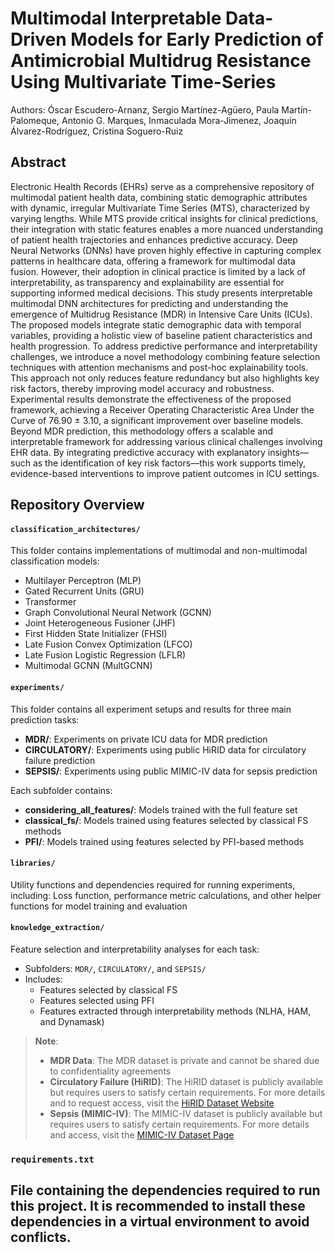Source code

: # Multimodal Interpretable Data-Driven Models for Early Prediction of Antimicrobial Multidrug Resistance Using Multivariate Time-Series

Authors: Óscar Escudero-Arnanz, Sergio Martínez-Agüero, Paula Martín-Palomeque, Antonio G. Marques, Inmaculada Mora-Jimenez, Joaquín Álvarez-Rodríguez, Cristina Soguero-Ruiz

## Abstract
Electronic Health Records (EHRs) serve as a comprehensive repository of multimodal patient health data, combining static demographic attributes with dynamic, irregular Multivariate Time Series (MTS), characterized by varying lengths. While MTS provide critical insights for clinical predictions, their integration with static features enables a more nuanced understanding of patient health trajectories and enhances predictive accuracy. Deep Neural Networks (DNNs) have proven highly effective in capturing complex patterns in healthcare data, offering a framework for multimodal data fusion. However, their adoption in clinical practice is limited by a lack of interpretability, as transparency and explainability are essential for supporting informed medical decisions. This study presents interpretable multimodal DNN architectures for predicting and understanding the emergence of Multidrug Resistance (MDR) in Intensive Care Units (ICUs). The proposed models integrate static demographic data with temporal variables, providing a holistic view of baseline patient characteristics and health progression. To address predictive performance and interpretability challenges, we introduce a novel methodology combining feature selection techniques with attention mechanisms and post-hoc explainability tools. This approach not only reduces feature redundancy but also highlights key risk factors, thereby improving model accuracy and robustness. Experimental results demonstrate the effectiveness of the proposed framework, achieving a Receiver Operating Characteristic Area Under the Curve of 76.90 $\pm$ 3.10, a significant improvement over baseline models. Beyond MDR prediction, this methodology offers a scalable and interpretable framework for addressing various clinical challenges involving EHR data. By integrating predictive accuracy with explanatory insights—such as the identification of key risk factors—this work supports timely, evidence-based interventions to improve patient outcomes in ICU settings.

## Repository Overview

#### **`classification_architectures/`**
This folder contains implementations of multimodal and non-multimodal classification models:

- Multilayer Perceptron (MLP)
- Gated Recurrent Units (GRU)
- Transformer
- Graph Convolutional Neural Network (GCNN)
- Joint Heterogeneous Fusioner (JHF)
- First Hidden State Initializer (FHSI)
- Late Fusion Convex Optimization (LFCO)
- Late Fusion Logistic Regression (LFLR)
- Multimodal GCNN (MultGCNN)

#### **`experiments/`**
This folder contains all experiment setups and results for three main prediction tasks:
- **MDR/**: Experiments on private ICU data for MDR prediction
- **CIRCULATORY/**: Experiments using public HiRID data for circulatory failure prediction
- **SEPSIS/**: Experiments using public MIMIC-IV data for sepsis prediction

Each subfolder contains:
  - **considering_all_features/**: Models trained with the full feature set
  - **classical_fs/**: Models trained using features selected by classical FS methods
  - **PFI/**: Models trained using features selected by PFI-based methods

#### **`libraries/`**
Utility functions and dependencies required for running experiments, including: Loss function, performance metric calculations, and other helper functions for model training and evaluation

#### **`knowledge_extraction/`**
Feature selection and interpretability analyses for each task:
- Subfolders: `MDR/`, `CIRCULATORY/`, and `SEPSIS/`
- Includes:
  - Features selected by classical FS
  - Features selected using PFI
  - Features extracted through interpretability methods (NLHA, HAM, and Dynamask)

>  **Note**:  
> - **MDR Data**: The MDR dataset is private and cannot be shared due to confidentiality agreements 
> - **Circulatory Failure (HiRID)**: The HiRID dataset is publicly available but requires users to satisfy certain requirements. For more details and to request access, visit the [HiRID Dataset Website](https://physionet.org/content/hirid/1.1.1/)
> - **Sepsis (MIMIC-IV)**: The MIMIC-IV dataset is publicly available but requires users to satisfy certain requirements. For more details and access, visit the [MIMIC-IV Dataset Page](https://physionet.org/content/temporal-respiratory-support/1.0.0/)

### **`requirements.txt`**
File containing the dependencies required to run this project. It is recommended to install these dependencies in a virtual environment to avoid conflicts.
---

########

PROBLEM REQUIREMENTS: Leave the pictures out and write out every entry exactly as given.

YOUR RESPONSE:
Source code

: # Multimodal Interpretable Data-Driven Models for Early Prediction of Antimicrobial Multidrug Resistance Using Multivariate Time-Series

Authors: Óscar Escudero-Arnanz, Sergio Martínez-Agüero, Paula Martín-Palomeque, Antonio G. Marques, Inmaculada Mora-Jimenez, Joaquín Álvarez-Rodríguez, Cristina Soguero-Ruiz

## Abstract
Electronic Health Records (EHRs) serve as a comprehensive repository of multimodal patient health data, combining static demographic attributes with dynamic, irregular Multivariate Time Series (MTS), characterized by varying lengths. While MTS provide critical insights for clinical predictions, their integration with static features enables a more nuanced understanding of patient health trajectories and enhances predictive accuracy. Deep Neural Networks (DNNs) have proven highly effective in capturing complex patterns in healthcare data, offering a framework for multimodal data fusion. However, their adoption in clinical practice is limited by a lack of interpretability, as transparency and explainability are essential for supporting informed medical decisions. This study presents interpretable multimodal DNN architectures for predicting and understanding the emergence of Multidrug Resistance (MDR) in Intensive Care Units (ICUs). The proposed models integrate static demographic data with temporal variables, providing a holistic view of baseline patient characteristics and health progression. To address predictive performance and interpretability challenges, we introduce a novel methodology combining feature selection techniques with attention mechanisms and post-hoc explainability tools. This approach not only reduces feature redundancy but also highlights key risk factors, thereby improving model accuracy and robustness. Experimental results demonstrate the effectiveness of the proposed framework, achieving a Receiver Operating Characteristic Area Under the Curve of 76.90 $\pm$ 3.10, a significant improvement over baseline models. Beyond MDR prediction, this methodology offers a scalable and interpretable framework for addressing various clinical challenges involving EHR data. By integrating predictive accuracy with explanatory insights—such as the identification of key risk factors—this work supports timely, evidence-based interventions to improve patient outcomes in ICU settings.

## Repository Overview

#### **`classification_architectures/`**
This folder contains implementations of multimodal and non-multimodal classification models:

- Multilayer Perceptron (MLP)
- Gated Recurrent Units (GRU)
- Transformer
- Graph Convolutional Neural Network (GCNN)
- Joint Heterogeneous Fusioner (JHF)
- First Hidden State Initializer (FHSI)
- Late Fusion Convex Optimization (LFCO)
- Late Fusion Logistic Regression (LFLR)
- Multimodal GCNN (MultGCNN)

#### **`experiments/`**
This folder contains all experiment setups and results for three main prediction tasks:
- **MDR/**: Experiments on private ICU data for MDR prediction
- **CIRCULATORY/**: Experiments using public HiRID data for circulatory failure prediction
- **SEPSIS/**: Experiments using public MIMIC-IV data for sepsis prediction

Each subfolder contains:
  - **considering_all_features/**: Models trained with the full feature set
  - **classical_fs/**: Models trained using features selected by classical FS methods
  - **PFI/**: Models trained using features selected by PFI-based methods

#### **`libraries/`**
Utility functions and dependencies required for running experiments, including: Loss function, performance metric calculations, and other helper functions for model training and evaluation

#### **`knowledge_extraction/`**
Feature selection and interpretability analyses for each task:
- Subfolders: `MDR/`, `CIRCULATORY/`, and `SEPSIS/`
- Includes:
  - Features selected by classical FS
  - Features selected using PFI
  - Features extracted through interpretability methods (NLHA, HAM, and Dynamask)

>  **Note**:  
> - **MDR Data**: The MDR dataset is private and cannot be shared due to confidentiality agreements 
> - **Circulatory Failure (HiRID)**: The HiRID dataset is publicly available but requires users to satisfy certain requirements. For more details and to request access, visit the [HiRID Dataset Website](https://physionet.org/content/hirid/1.1.1/)
> - **Sepsis (MIMIC-IV)**: The MIMIC-IV dataset is publicly available but requires users to satisfy certain requirements. For more details and access, visit the [MIMIC-IV Dataset Page](https://physionet.org/content/temporal-respiratory-support/1.0.0/)

### **`requirements.txt`**
File containing the dependencies required to run this project. It is recommended to install these dependencies in a virtual environment to avoid conflicts.
---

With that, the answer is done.